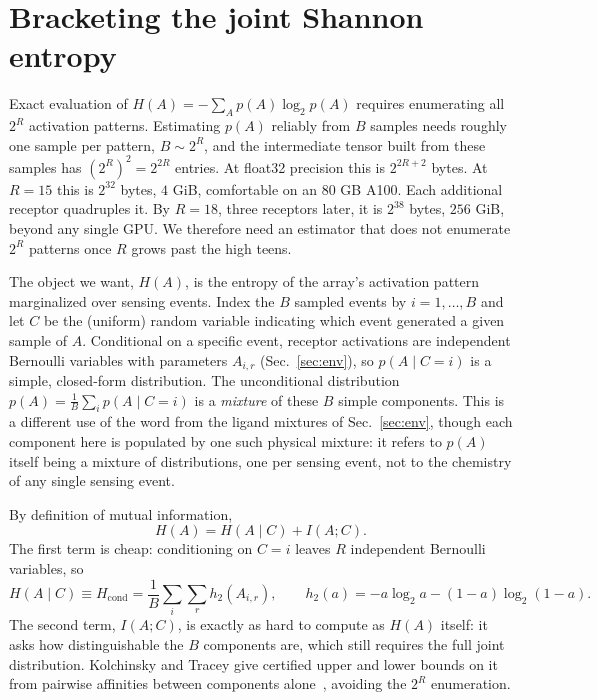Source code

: \documentclass[aps,pre,superscriptaddress,floatfix,longbibliography]{revtex4-2}
\begin{document}
\section{Bracketing the joint Shannon entropy}
\label{sec:entropy}

Exact evaluation of $H(A) = -\sum_A p(A)\log_2 p(A)$ requires enumerating
all $2^R$ activation patterns. Estimating $p(A)$ reliably from $B$ samples
needs roughly one sample per pattern, $B\sim2^R$, and the intermediate
tensor built from these samples has $(2^R)^2=2^{2R}$ entries. At float32
precision this is $2^{2R+2}$ bytes. At $R=15$ this is $2^{32}$ bytes,
$4$ GiB, comfortable on an 80 GB A100. Each additional receptor quadruples
it. By $R=18$, three receptors later, it is $2^{38}$ bytes, $256$ GiB,
beyond any single GPU. We therefore need an estimator that does not
enumerate $2^R$ patterns once $R$ grows past the high teens.

The object we want, $H(A)$, is the entropy of the array's activation
pattern marginalized over sensing events. Index the $B$ sampled events by
$i=1,\dots,B$ and let $C$ be the (uniform) random variable indicating which
event generated a given sample of $A$. Conditional on a specific event,
receptor activations are independent Bernoulli variables with parameters
$A_{i,r}$ (Sec.~\ref{sec:env}), so $p(A\mid C=i)$ is a simple, closed-form
distribution. The unconditional distribution $p(A)=\frac1B\sum_i p(A\mid C=i)$
is a \emph{mixture} of these $B$ simple components. This is a different use
of the word from the ligand mixtures of Sec.~\ref{sec:env}, though each
component here is populated by one such physical mixture: it refers to
$p(A)$ itself being a mixture of distributions, one per sensing event, not
to the chemistry of any single sensing event.

By definition of mutual information,
\begin{equation}
H(A) = H(A\mid C) + I(A;C).
\label{eq:mixture_decomp}
\end{equation}
The first term is cheap: conditioning on $C=i$ leaves $R$ independent
Bernoulli variables, so
\begin{equation}
H(A\mid C) \equiv H_\text{cond} = \frac{1}{B}\sum_i \sum_r h_2(A_{i,r}),
\qquad
h_2(a) = -a\log_2 a - (1-a)\log_2(1-a).
\label{eq:hcond}
\end{equation}
The second term, $I(A;C)$, is exactly as hard to compute as $H(A)$ itself:
it asks how distinguishable the $B$ components are, which still requires
the full joint distribution. Kolchinsky and Tracey give certified upper and
lower bounds on it from pairwise affinities between components
alone~\cite{kolchinsky_estimating_2017}, avoiding the $2^R$ enumeration.
\end{document}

========================

Exercise description =>
Look over the listing and return each line that holds "bytes".

Response area =>
precision this is $2^{2R+2}$ bytes. At $R=15$ this is $2^{32}$ bytes,
it. By $R=18$, three receptors later, it is $2^{38}$ bytes, $256$ GiB,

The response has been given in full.